Working data:

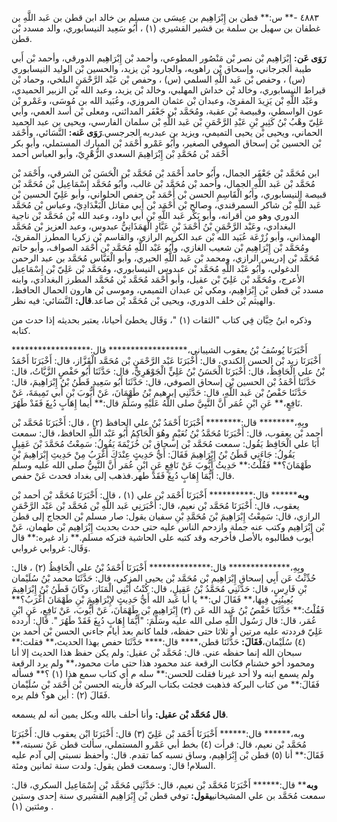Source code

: ٤٨٨٣ -** س:** قطن بن إِبْرَاهِيم بن عِيسَى بن مسلم بن خالد ابن قطن بن عَبد اللَّهِ بن غطفان بن سهيل بن سلمة بن قشير القشيري (١) ، أَبُو سَعِيد النيسابوري، والد مسدد بْن قطن.

**رَوَى عَن:** إِبْرَاهِيم بْن نصر بْن مَنْصُور المطوعي، وأحمد بْن إِبْرَاهِيم الدورقي، وأحمد بْن أَبي طيبة الجرجاني، وإسحاق بْن راهويه، والجارود بْن يزيد، والحسين بْن الوليد النيسابوري (س) ، وحفص بْن عَبد اللَّهِ السلمي (س) ، وحفص بْن عَبْد الرَّحْمَنِ البلخي، وحماد بْن قيراط النيسابوري، وخالد بْن خداش المهلبي، وخالد بْن يزيد، وعبد الله بْن الزبير الحميدي، وعَبْد اللَّهِ بْن يَزِيدَ المقرئ، وعبدان بْن عثمان المروزي، وعُبَيد الله بن مُوسَى، وعَمْرو بْن عون الواسطي، وقبيصة بْن عقبة، ومُحَمَّد بْن جَعْفَر المدائني، ومعلى بْن أسد العمي، وأبي عَلِيّ وهْبُ بْنُ كَثِيرِ بْنِ عَبْدِ الرَّحْمَنِ بْن عَبد اللَّهِ بْن سلمان الفارسي، ويحيى بن عبد الحميد الحماني، ويحيى بْن يحيى التميمي، ويزيد بن عبدربه الجرجسي.**رَوَى عَنه:** النَّسَائي، وأَحْمَد بْن الحسين بْن إسحاق الصوفي الصغير، وأَبُو عَمْرو أَحْمَد بْن المبارك المستملي، وأبو بكر أَحْمَد بْن مُحَمَّدِ بْن إِبْرَاهِيمَ السعدي الزُّهْرِيّ، وأبو العباس أحمد

ابن مُحَمَّد بْن جَعْفَر الجمال، وأَبُو حامد أَحْمَد بْن مُحَمَّد بْن الْحَسَن بْن الشرقي، وأَحْمَد بْن مُحَمَّد بْن عَبد اللَّهِ الجمال، وأحمد بْن مُحَمَّد بْن غالب، وأَبُو مُحَمَّد إِسْمَاعِيل بْن مُحَمَّد بْن قبيصة النيسابوري، وأَبُو الْقَاسِمِ الحسن بْن أَحْمَد بْن حفص الحلواني، وأبو عَلِيّ الحسين بْن عَبد اللَّهِ بْن شاكر السمرقندي، وصالح بْن أَحْمَد بْن أَبي مقاتل الْبَغْدَادِيّ، وعباس بْن مُحَمَّد الدوري وهو من أقرانه، وأبو بَكْر عَبد اللَّهِ بْن أَبي داود، وعبد الله بْن مُحَمَّد بْن ناجية البغدادي، وعَبْد الرَّحْمَنِ بْنُ أَحْمَدَ بْنِ عَبَّادٍ الْهَمَذَانِيُّ عبدوس، وعبد العزيز بْن مُحَمَّد الهمذاني، وأبو زُرْعَة عُبَيد الله بْن عبد الكريم الرازي، والقاسم بْن زكريا المطرز المقرئ، ومُحَمَّد بْن إِبْرَاهِيم بْن شعيب الغازي، وأَبُو عَبْد اللَّهِ مُحَمَّد بْن أَحْمَد الصواف، وأبو حاتم مُحَمَّد بْن إدريس الرازي، ومحمد بْن عَبد اللَّهِ الحيري، وأبو الْعَبَّاس مُحَمَّد بن عبد الرحمن الدغولي، وأَبُو عَبْد اللَّهِ مُحَمَّد بْن عبدوس النيسابوري، ومُحَمَّد بْن عَلِيّ بْن إِسْمَاعِيل الأعرج، ومُحَمَّد بْن عَلِيّ بْن عقيل، وأبو أَحْمَد مُحَمَّد بْن مُحَمَّد المطرز البغدادي، وابنه مسدد بْن قطن بْن إِبْرَاهِيم، ومكي بْن عبدان التميمي، وموسى بْن هارون الحمال الحافظ، والهيثم بْن خلف الدوري، ويحيى بْن مُحَمَّد بْن صاعد.**قال:** النَّسَائي: فيه نظر.

وذكره ابنُ حِبَّان فِي كتاب "الثقات (١) "، وَقَال يخطئ أحيانا، يعتبر بحديثه إذا حدث من كتابه.

أَخْبَرَنَا يُوسُفُ بْنُ يعقوب الشيباني،****************** قال:****************** أَخْبَرَنَا زيد بْن الحسن الكندي، قال: أَخْبَرَنَا عَبْد الرَّحْمَنِ بْن مُحَمَّد الْقَزَّاز، قال: أَخْبَرَنَا أَحْمَدُ بْنُ علي الْحَافِظُ، قال: أَخْبَرَنَا الْحَسَنُ بْنُ عَلِيٍّ الْجَوْهَرِيُّ، قال: حَدَّثَنَا أَبُو حَفْصٍ الزَّيَّاتُ، قال: حَدَّثَنَا أَحْمَدُ بْن الحسين بْن إسحاق الصوفي، قال: حَدَّثَنَا أَبُو سَعِيد قَطَنُ بْنُ إِبْرَاهِيمَ، قال: حَدَّثَنَا حَفْصُ بْن عَبد اللَّهِ، قال: حَدَّثَنِي إبرهيم بْنُ طَهْمَانَ، عَنْ أَيُّوبَ بْنِ أَبي تَمِيمَةَ، عَنْ نَافِعٍ،** عَنِ ابْنِ عُمَر أَنَّ النَّبِيَّ صلى اللَّهُ عَلَيْهِ وسَلَّمَ قال:** أيما إِهَابٍ دُبِغَ فَقَدْ طَهُرَ.

وبِهِ،******** قال:******** أَخْبَرَنَا أَحْمَدُ بْنُ علي الحافظ (٢) ، قال: أَخْبَرَنَا مُحَمَّد بْن أحمد بْن يعقوب، قال: أَخْبَرَنَا مُحَمَّدُ بْنُ نُعَيْمٍ وهُوَ الْحَاكِمُ أَبُو عَبْد اللَّهِ الحافظ، قال: سمعت أَبَا علي الْحَافِظ يَقُول: سمعت مُحَمَّد بْن إسحاق بْن خُزَيْمَةَ يَقُولُ: سَمِعْتُ مُحَمَّدَ بْنَ عَقِيلٍ يَقُولُ: جَاءَنِي قَطَنُ بْنُ إِبْرَاهِيمَ فَقَالَ: أَيُّ حَدِيثٍ عِنْدَكَ أَغْرَبُ مِنْ حَدِيثِ إِبْرَاهِيمَ بْنِ طَهْمَانَ؟** فَقُلْتُ:** حَدِيثُ أَيُّوبَ عَنْ نَافِعٍ عَنِ ابْنِ عُمَر أَنَّ النَّبِيُّ صلى الله عليه وسلم قال: أَيُّمَا إِهَابٍ دُبِغَ فَقَدْ طهر.فذهب إلى بغداد فحدث عَنْ حفص.

**وبه******** قال:********** أَخْبَرَنَا أَحْمَد بْن علي (١) ، قال: أَخْبَرَنَا مُحَمَّد بْن أحمد بْن يعقوب، قال: أَخْبَرَنَا مُحَمَّد بْن نعيم، قال: أَخْبَرَنِي عَبد اللَّهِ بْن مُحَمَّد بْن عَبْد الرَّحْمَنِ الرازي، قال: سَمِعْتُ إِبْرَاهِيمَ بْنَ مُحَمَّدِ بْنِ سفيان يقول: صار مسلم بْن الحجاج إلى قطن بْن إِبْرَاهِيم وكتب عنه جملة وازدحم الناس عليه حتى حدث بحديث إِبْرَاهِيم بْن طهمان، عَنْ أيوب فطالبوه بالأصل فأخرجه وقد كتبه على الحاشية فتركه مسلم.** زاد غيره:** قال وَقَال: غروابي غروابي.

وبِهِ،************** قال:************** أَخْبَرَنَا أَحْمَدُ بْنُ علي الْحَافِظُ (٢) ، قال: حُدِّثْتُ عَن أَبِي إسحاق إِبْرَاهِيم بْن مُحَمَّد بْن يحيى المزكي، قال: حَدَّثَنَا محمد بْنُ سُلَيْمان بْنِ فَارِسٍ، قال: حَدَّثَنِي مُحَمَّدُ بْنُ عَقِيلٍ، قال: كُنْتُ أَبْنِي الْمَنَارَ، وكَانَ قَطَنُ بْنُ إِبْرَاهِيمَ يُعِينُنِي فِيهَا،** فَقَالَ لي:** يا أبا عَبد الله أَيُّ حَدِيثٍ لإِبْرَاهِيمَ بْنِ طَهْمَانَ أَغْرَبُ؟** فَقُلْتُ:** حَدَّثَنَا حَفْصُ بْنُ عَبد الله عَن (٣) إِبْرَاهِيم بْن طَهْمَانَ، عَنْ أَيُّوبَ، عَنْ نَافِعٍ، عَنِ ابْنِ عُمَر، قال: قال رَسُول اللَّهِ صلى الله عليه وسَلَّمَ: "أَيُّمَا إِهَابٍ دُبِغَ فَقَدْ طَهُرَ ". قال: أردده عَلِيّ فرددته عليه مرتين أو ثلاثا حتى حفظه، فلما كانم بعد أيام جاءني الحسن بْن أحمد بن (٤) سُلَيْمان،**فَقَالَ:** حَدَّثَنَا قطن،**** قال:**** حَدَّثَنَا حفص بهذا الحديث،** فقلت:** سبحان الله إنما حفظه عني. قال: مُحَمَّد بْن عقيل: ولم يكن حفظ هذا الحديث إلا أنا ومحمود أخو خشنام فكانت الرقعة عند محمود هذا حتى مات محمود،** ولم يرد الرقعة ولم يسمع ابنه ولا أحد غيرنا فقلت للحسن:** سله م أي كتاب سمع هذا (١) ؟** فسأله فَقَالَ:** من كتاب البركة فذهبت فجئت بكتاب البركة فأريته الحسن بْن أَحْمَد بْن سُلَيْمان فَقَالَ (٢) : أين هو؟ فلم يره.

**قال مُحَمَّد بْن عقيل:** وأنا أحلف بالله وبكل يمين أنه لم يسمعه.

وبه،****** قال:****** أَخْبَرَنَا أَحْمَد بْن عَلِيّ (٣) قال: أَخْبَرَنَا ابْن يعقوب قال: أَخْبَرَنَا مُحَمَّد بْن نعيم، قال: قرأت (٤) بخط أبي عَمْرو المستملي، سألت قطن عَنْ نسبته،** فَقَالَ:** أنا (٥) قطن بْن إِبْرَاهِيم، وساق نسبه كما تقدم. قال: وأحفظ نسبتي إلي آدم عليه السلام! قال: وسمعت قطن يقول: ولدت سنة ثمانين ومئة.

**وبه**** قال:****** أَخْبَرَنَا مُحَمَّد بْن نعيم، قال: حَدَّثَنِي مُحَمَّد بْن إِسْمَاعِيل السكري، قال: سمعت مُحَمَّد بن علي المشيخاني**يقول:** توفي قطن بْن إِبْرَاهِيم القشيري سنة إحدى وستين ومئتين (١) .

About this task:
From the listing above, return the lines starting at the one with "وبِهِ،************** قال:************** أَخْبَرَنَا" and ending at the one with "أنه لم يسمعه.", both kept, exactly as they appear and nothing more.

Solution to the exercise:
وبِهِ،************** قال:************** أَخْبَرَنَا أَحْمَدُ بْنُ علي الْحَافِظُ (٢) ، قال: حُدِّثْتُ عَن أَبِي إسحاق إِبْرَاهِيم بْن مُحَمَّد بْن يحيى المزكي، قال: حَدَّثَنَا محمد بْنُ سُلَيْمان بْنِ فَارِسٍ، قال: حَدَّثَنِي مُحَمَّدُ بْنُ عَقِيلٍ، قال: كُنْتُ أَبْنِي الْمَنَارَ، وكَانَ قَطَنُ بْنُ إِبْرَاهِيمَ يُعِينُنِي فِيهَا،** فَقَالَ لي:** يا أبا عَبد الله أَيُّ حَدِيثٍ لإِبْرَاهِيمَ بْنِ طَهْمَانَ أَغْرَبُ؟** فَقُلْتُ:** حَدَّثَنَا حَفْصُ بْنُ عَبد الله عَن (٣) إِبْرَاهِيم بْن طَهْمَانَ، عَنْ أَيُّوبَ، عَنْ نَافِعٍ، عَنِ ابْنِ عُمَر، قال: قال رَسُول اللَّهِ صلى الله عليه وسَلَّمَ: "أَيُّمَا إِهَابٍ دُبِغَ فَقَدْ طَهُرَ ". قال: أردده عَلِيّ فرددته عليه مرتين أو ثلاثا حتى حفظه، فلما كانم بعد أيام جاءني الحسن بْن أحمد بن (٤) سُلَيْمان،**فَقَالَ:** حَدَّثَنَا قطن،**** قال:**** حَدَّثَنَا حفص بهذا الحديث،** فقلت:** سبحان الله إنما حفظه عني. قال: مُحَمَّد بْن عقيل: ولم يكن حفظ هذا الحديث إلا أنا ومحمود أخو خشنام فكانت الرقعة عند محمود هذا حتى مات محمود،** ولم يرد الرقعة ولم يسمع ابنه ولا أحد غيرنا فقلت للحسن:** سله م أي كتاب سمع هذا (١) ؟** فسأله فَقَالَ:** من كتاب البركة فذهبت فجئت بكتاب البركة فأريته الحسن بْن أَحْمَد بْن سُلَيْمان فَقَالَ (٢) : أين هو؟ فلم يره.

**قال مُحَمَّد بْن عقيل:** وأنا أحلف بالله وبكل يمين أنه لم يسمعه.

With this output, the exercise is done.